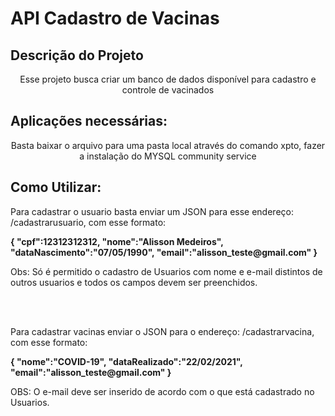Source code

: # API Cadastro de Vacinas 

## Descrição do Projeto
<p align="center">Esse projeto busca criar um banco de dados disponível para cadastro e controle de vacinados</p>

## Aplicações necessárias:
<p align="center">Basta baixar o arquivo para uma pasta local através do comando xpto, fazer a instalação do MYSQL community service</p>

## Como Utilizar:

<p>Para cadastrar o usuario basta enviar um JSON para esse endereço:  /cadastrarusuario, com esse formato: </p>
<p><b>
{
    "cpf":12312312312,
    "nome":"Alisson Medeiros",
    "dataNascimento":"07/05/1990",
    "email":"alisson_teste@gmail.com"
}
</b></p>
Obs: Só é permitido o cadastro de Usuarios com nome e e-mail distintos de outros usuarios e todos os campos devem ser preenchidos.

<br><br>

<p>Para cadastrar vacinas enviar o JSON para o endereço: /cadastrarvacina, com esse formato:</p>

<p><b>
{
    "nome":"COVID-19",
    "dataRealizado":"22/02/2021",
    "email":"alisson_teste@gmail.com"
}
</b></p>
OBS: O e-mail deve ser inserido de acordo com o que está cadastrado no Usuarios.

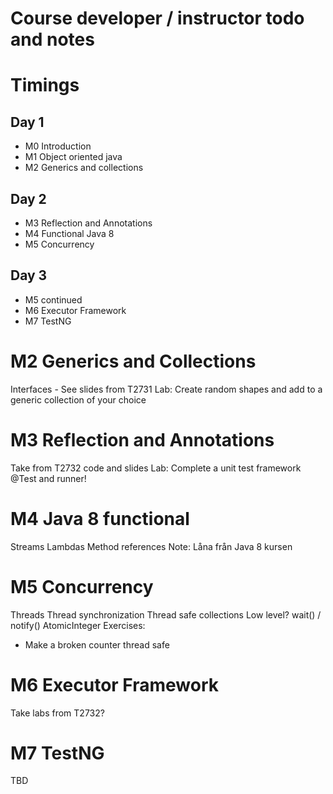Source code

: # Course developer / instructor todo and notes

# Timings
## Day 1
- M0 Introduction
- M1 Object oriented java
- M2 Generics and collections

## Day 2
- M3 Reflection and Annotations
- M4 Functional Java 8
- M5 Concurrency

## Day 3
- M5 continued 
- M6 Executor Framework
- M7 TestNG

# M2 Generics and Collections
Interfaces - See slides from T2731
Lab: Create random shapes and add to a generic collection of your choice

# M3 Reflection and Annotations
Take from T2732 code and slides
Lab: Complete a unit test framework @Test and runner!


# M4 Java 8 functional
Streams
Lambdas
Method references
Note: Låna från Java 8 kursen

# M5 Concurrency
Threads
Thread synchronization
Thread safe collections
Low level? wait() / notify()
AtomicInteger
Exercises:
 * Make a broken counter thread safe

# M6 Executor Framework
Take labs from T2732?

# M7 TestNG
TBD
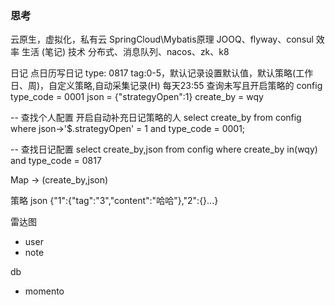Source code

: ### 思考


云原生，虚拟化，私有云
SpringCloud\Mybatis原理
JOOQ、flyway、consul
效率 生活 (笔记) 技术 分布式、消息队列、nacos、zk、k8

日记 点日历写日记 type: 0817  tag:0-5，默认记录设置默认值，默认策略(工作日、周)，自定义策略,自动采集记录(H)
每天23:55 查询未写且开启策略的
config
type_code = 0001
json = {"strategyOpen":1}
create_by = wqy

-- 查找个人配置 开启自动补充日记策略的人
select create_by from config where json->'$.strategyOpen' = 1 and type_code = 0001;

-- 查找日记配置
select create_by,json from config where create_by in(wqy) and type_code = 0817 

Map -> (create_by,json)



策略 json {"1":{"tag":"3","content":"哈哈"},"2":{}...}




雷达图

- user
- note


db
- momento
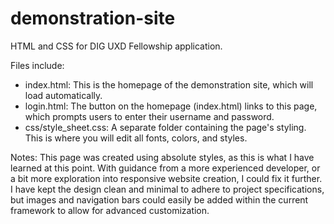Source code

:# demonstration-site
HTML and CSS for DIG UXD Fellowship application.

Files include:
* index.html: This is the homepage of the demonstration site, which will load automatically.
* login.html: The button on the homepage (index.html) links to this page, which prompts users to enter their username and password.
* css/style_sheet.css: A separate folder containing the page's styling. This is where you will edit all fonts, colors, and styles.

Notes:
This page was created using absolute styles, as this is what I have learned at this point. With guidance from a more experienced developer, or a bit more exploration into responsive website creation, I could fix it further. I have kept the design clean and minimal to adhere to project specifications, but images and navigation bars could easily be added within the current framework to allow for advanced customization.
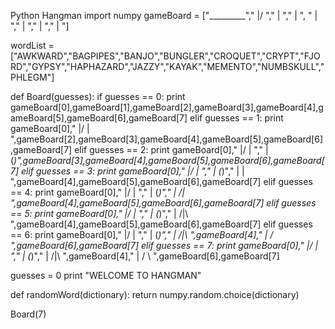 Python Hangman
import numpy
gameBoard = ["_________"," |/      "," |       "," |       ", " |       "," |       "," |       "," |       "]

wordList = ["AWKWARD","BAGPIPES","BANJO","BUNGLER","CROQUET","CRYPT","FJORD","GYPSY","HAPHAZARD","JAZZY","KAYAK","MEMENTO","NUMBSKULL","PHLEGM"]

def Board(guesses):
    if guesses == 0:
        print gameBoard[0],gameBoard[1],gameBoard[2],gameBoard[3],gameBoard[4],gameBoard[5],gameBoard[6],gameBoard[7]
    elif guesses == 1:
        print gameBoard[0]," |/   |  ",gameBoard[2],gameBoard[3],gameBoard[4],gameBoard[5],gameBoard[6],gameBoard[7]
    elif guesses == 2:
        print gameBoard[0]," |/   |  "," |   (_)",gameBoard[3],gameBoard[4],gameBoard[5],gameBoard[6],gameBoard[7]
    elif guesses == 3:
        print gameBoard[0]," |/   |  "," |   (_)"," |    |   ",gameBoard[4],gameBoard[5],gameBoard[6],gameBoard[7]
    elif guesses == 4:
        print gameBoard[0]," |/   |  "," |   (_)"," |   /|   ",gameBoard[4],gameBoard[5],gameBoard[6],gameBoard[7]
    elif guesses == 5:
        print gameBoard[0]," |/   |  "," |   (_)"," |   /|\ ",gameBoard[4],gameBoard[5],gameBoard[6],gameBoard[7]
    elif guesses == 6:
        print gameBoard[0]," |/   |  "," |   (_)"," |   /|\ ",gameBoard[4]," |   /     ",gameBoard[6],gameBoard[7]
    elif guesses == 7:
        print gameBoard[0]," |/   |  "," |   (_)"," |   /|\ ",gameBoard[4]," |   / \  ",gameBoard[6],gameBoard[7]

guesses = 0
print "WELCOME TO HANGMAN"

def randomWord(dictionary):
    return numpy.random.choice(dictionary)

Board(7)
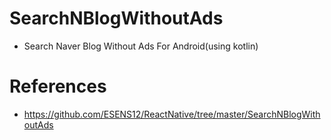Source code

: # SearchNBlogWithoutAds
- Search Naver Blog Without Ads For Android(using kotlin)

# References
- https://github.com/ESENS12/ReactNative/tree/master/SearchNBlogWithoutAds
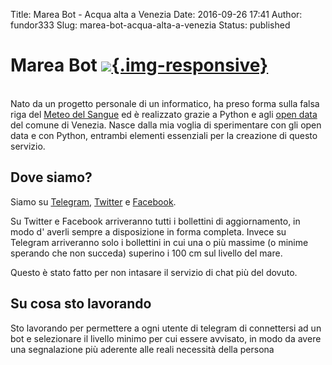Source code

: Title: Marea Bot - Acqua alta a Venezia
Date: 2016-09-26 17:41
Author: fundor333
Slug: marea-bot-acqua-alta-a-venezia
Status: published

Marea Bot <a class="button" href="https://github.com/fundor333/mareabot">![](http://www.fundor333.com/wp-content/uploads/2016/09/github.svg){.img-responsive}
========================================================================================================================================================

</a>\
Nato da un progetto personale di un informatico, ha preso forma sulla
falsa riga del [Meteo del Sangue](https://twitter.com/MeteoSangue) ed è
realizzato grazie a Python e agli [open data](http://dati.venezia.it/)
del comune di Venezia. Nasce dalla mia voglia di sperimentare con gli
open data e con Python, entrambi elementi essenziali per la creazione di
questo servizio.

<!--more-->

Dove siamo?
-----------

Siamo su [Telegram](https://telegram.me/mareavenezia),
[Twitter](https://twitter.com/mareavenezia) e
[Facebook](https://www.facebook.com/mareavenezia).

Su Twitter e Facebook arriveranno tutti i bollettini di aggiornamento,
in modo d' averli sempre a disposizione in forma completa. Invece su
Telegram arriveranno solo i bollettini in cui una o più massime (o
minime sperando che non succeda) superino i 100 cm sul livello del mare.

Questo è stato fatto per non intasare il servizio di chat più del
dovuto.

Su cosa sto lavorando
---------------------

Sto lavorando per permettere a ogni utente di telegram di connettersi ad
un bot e selezionare il livello minimo per cui essere avvisato, in modo
da avere una segnalazione più aderente alle reali necessità della
persona
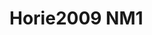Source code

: <a name="material" />

# Horie2009 NM1
<script type="application/ld+json">
  {
    "@context": "https://schema.org/",
    "@type": "ChemicalSubstance",
    "http://purl.org/dc/terms/conformsTo":
      {
        "@type": "CreativeWork",
        "@id": "https://bioschemas.org/profiles/ChemicalSubstance/0.4-RELEASE/"
      },
    "@id": "https://egonw.github.io/nanowiki/nanowiki178.html#material",
    "name": "Horie2009 NM1",
    "sameAs: "http://127.0.0.1/mediawiki/index.php/Special:URIResolver/Horie2009_NM1"
  }
</script>

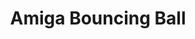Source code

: ---
layout: experiment 
title: Amiga Bouncing Ball
tags: experiment
category: experiment
liveurl: http://archive.section9.co.uk/amiga/
strapline: A remake of the classic Amiga bouncing ball, written in processing.js. If you fancy a little nostalgia in your browser, this is for you.
strapimage: amiga.png
---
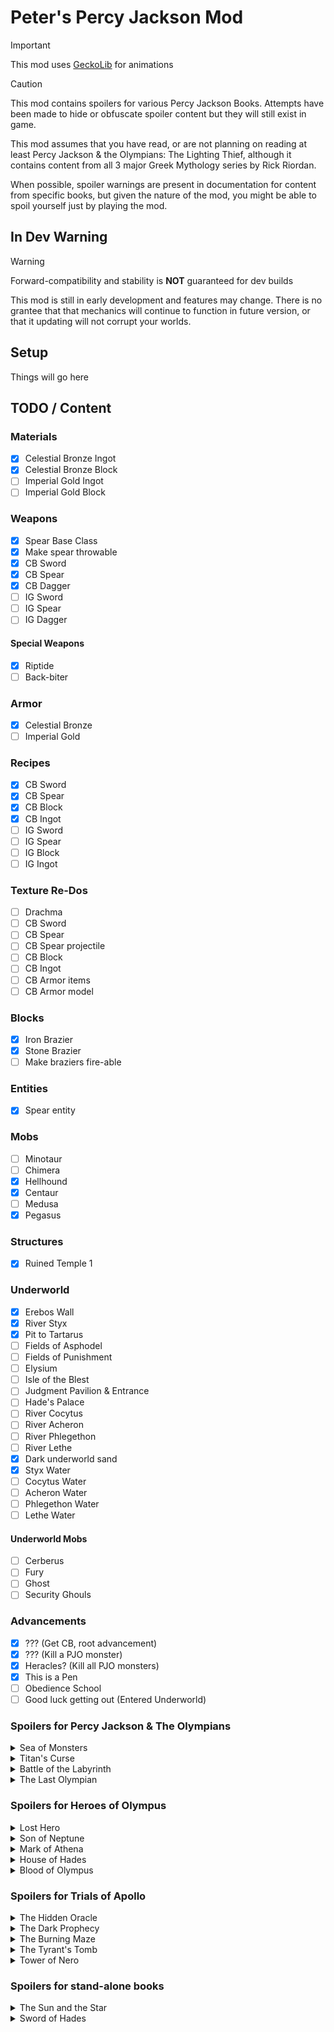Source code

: # Peter's Percy Jackson Mod

> [!IMPORTANT]
> This mod uses [GeckoLib](https://www.curseforge.com/minecraft/mc-mods/geckolib) for animations

> [!CAUTION]
> This mod contains spoilers for various Percy Jackson Books.
> Attempts have been made to hide or obfuscate spoiler content but they will still exist in game.

This mod assumes that you have read, or are not planning on reading at least Percy Jackson & the Olympians: The Lighting Thief, although it contains content from all 3 major Greek Mythology series by Rick Riordan.

When possible, spoiler warnings are present in documentation for content from specific books, but given the nature of the mod, you might be able to spoil yourself just by playing the mod.

## In Dev Warning

> [!WARNING]
> Forward-compatibility and stability is **NOT** guaranteed for dev builds

This mod is still in early development and features may change.
There is no grantee that that mechanics will continue to function in future version, or that it updating will not corrupt your worlds.

## Setup

Things will go here

## TODO / Content

### Materials
- [x] Celestial Bronze Ingot
- [x] Celestial Bronze Block
- [ ] Imperial Gold Ingot
- [ ] Imperial Gold Block

### Weapons
- [x] Spear Base Class
- [x] Make spear throwable
- [x] CB Sword
- [x] CB Spear
- [x] CB Dagger
- [ ] IG Sword
- [ ] IG Spear
- [ ] IG Dagger

#### Special Weapons
- [x] Riptide
- [ ] Back-biter

### Armor
- [x] Celestial Bronze
- [ ] Imperial Gold

### Recipes
- [x] CB Sword
- [x] CB Spear
- [x] CB Block
- [x] CB Ingot
- [ ] IG Sword
- [ ] IG Spear
- [ ] IG Block
- [ ] IG Ingot

### Texture Re-Dos
- [ ] Drachma
- [ ] CB Sword
- [ ] CB Spear
- [ ] CB Spear projectile
- [ ] CB Block
- [ ] CB Ingot
- [ ] CB Armor items
- [ ] CB Armor model

### Blocks
- [x] Iron Brazier
- [x] Stone Brazier
- [ ] Make braziers fire-able

### Entities
- [x] Spear entity

### Mobs
- [ ] Minotaur
- [ ] Chimera
- [x] Hellhound
- [x] Centaur
- [ ] Medusa
- [x] Pegasus

### Structures
- [x] Ruined Temple 1

### Underworld
- [x] Erebos Wall
- [x] River Styx
- [x] Pit to Tartarus
- [ ] Fields of Asphodel
- [ ] Fields of Punishment
- [ ] Elysium
- [ ] Isle of the Blest
- [ ] Judgment Pavilion & Entrance
- [ ] Hade's Palace
- [ ] River Cocytus
- [ ] River Acheron
- [ ] River Phlegethon
- [ ] River Lethe
- [x] Dark underworld sand
- [x] Styx Water
- [ ] Cocytus Water
- [ ] Acheron Water
- [ ] Phlegethon Water
- [ ] Lethe Water
#### Underworld Mobs
- [ ] Cerberus
- [ ] Fury
- [ ] Ghost
- [ ] Security Ghouls

### Advancements
- [x] ??? (Get CB, root advancement)
- [x] ??? (Kill a PJO monster)
- [x] Heracles? (Kill all PJO monsters)
- [x] This is a Pen
- [ ] Obedience School
- [ ] Good luck getting out (Entered Underworld)

### Spoilers for Percy Jackson & The Olympians

<details>
    <summary>Sea of Monsters</summary>

> #### Mobs
> - [ ] [Laistrygonian Giants](https://riordan.fandom.com/wiki/Laistrygonian_Giant)
> - [ ] [Colchis Bulls](https://riordan.fandom.com/wiki/Colchis_Bull)
> - [ ] Cyclops
> - [ ] [Stymphalian Birds](https://riordan.fandom.com/wiki/Stymphalian_Birds)
> - [ ] [Scythian Dracaena](https://riordan.fandom.com/wiki/Scythian_Dracaena)
> - [ ] Hydra

</details>

<details>
    <summary>Titan's Curse</summary>

> #### Mobs
> - [ ] [Manticore](https://riordan.fandom.com/wiki/Manticore)
> - [ ] [Spartol](https://riordan.fandom.com/wiki/Skeleton_Warrior)
> - [ ] [Nemean Lion](https://riordan.fandom.com/wiki/Nemean_Lion)
> 
> #### Structures
> - [ ] Garden of the Hesperides?

</details>

<details>
    <summary>Battle of the Labyrinth</summary>

> #### The Labyrinth
> - [x] Dimension
> - [x] Dimension gen
> - [ ] Entrances
> - [x] Stone type
> - [x] Cobblestone type
> - [x] Stone Brick type
> - [x] Brick type
> - [x] Mud Brick type
> - [x] Straight corridor section
> - [x] Cross corridor section
> - [ ] Corner corridor section
> - [ ] T corridor section
> - [ ] End corridor section
> - [x] Straight corridor with room section
> - [ ] Cross corridor with room section
> - [ ] Corner corridor with room section
> - [ ] T corridor with room section
> - [ ] End corridor with room section
> 
> #### Mobs
> - [x] [Empousai](https://riordan.fandom.com/wiki/Empousa)
> - [ ] [Telekhines](https://riordan.fandom.com/wiki/Telekhine)
> - [ ] [Sphinx](https://riordan.fandom.com/wiki/Sphinx)
> 
> #### Special Weapons
> - [ ] Stygian Iron Sword
> - [ ] Throwable blue plastic hairbrush

</details>

<details>
    <summary>The Last Olympian</summary>

> #### Structures
> - [ ] Door of Orpheus

</details>

### Spoilers for Heroes of Olympus

<details>
    <summary>Lost Hero</summary>

> Nothing here yet

</details>

<details>
    <summary>Son of Neptune</summary>

> #### Special Weapons
> - [ ] Franks' Spartol Spear

</details>

<details>
    <summary>Mark of Athena</summary>
    
> #### Tartarus
> - [ ] Dimension
> - [ ] Entrance from underworld (pit)
> - [ ] Entrance from overworld
> 
> #### Advancements
> - [ ] Why did you do that (fall from the underworld to Tartarus via the pit)
> - [ ] The long fall (fall from the overworld to Tartarus)

</details>

<details>
    <summary>House of Hades</summary>
 
> #### Tartarus
> - [ ] Deadly air
> - [ ] Outer step
> - [ ] Underworld rivers
> - [ ] Damasen's Swamp
> - [ ] Maeonian drakon
> - [ ] Hermes shrine
> - [ ] Mansion of Night
> - [ ] Heart
> 
> #### Advancements
> - [ ] ??? (exit Tartarus)
>
> #### Structures
> - [ ] House of Hades? (as entrance for underworld?)

</details>

<details>
    <summary>Blood of Olympus</summary>

> Nothing here yet

</details>

### Spoilers for Trials of Apollo

<details>
    <summary>The Hidden Oracle</summary>

> Nothing here yet

</details>

<details>
    <summary>The Dark Prophecy</summary>

> Nothing here yet

</details>

<details>
    <summary>The Burning Maze</summary>

> Nothing here yet

</details>

<details>
    <summary>The Tyrant's Tomb</summary>

> Nothing here yet

</details>

<details>
    <summary>Tower of Nero</summary>
    
> #### Tartarus
> - [ ] Edge of chaos

</details>

### Spoilers for stand-alone books

<details>
    <summary>The Sun and the Star</summary>
    
> #### Underworld
> - [ ] Troglodyte caves
> 
> #### Advancements
> - [ ] The easy way (enter Tartarus from the underworld in a boat)

</details>

<details>
    <summary>Sword of Hades</summary>

> Nothing here yet

</details>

*****

- Activity
Print the line above containing "counter thread safe", the line containing "-- 查找个人配置 开启自动补充日记策略的人", and everything between them, exactly as written. Pictures stay out.

- Expected output
 * Make a broken counter thread safe

# M6 Executor Framework
Take labs from T2732?

# M7 TestNG
TBD
Source code

: ### 思考


云原生，虚拟化，私有云
SpringCloud\Mybatis原理
JOOQ、flyway、consul
效率 生活 (笔记) 技术 分布式、消息队列、nacos、zk、k8

日记 点日历写日记 type: 0817  tag:0-5，默认记录设置默认值，默认策略(工作日、周)，自定义策略,自动采集记录(H)
每天23:55 查询未写且开启策略的
config
type_code = 0001
json = {"strategyOpen":1}
create_by = wqy

-- 查找个人配置 开启自动补充日记策略的人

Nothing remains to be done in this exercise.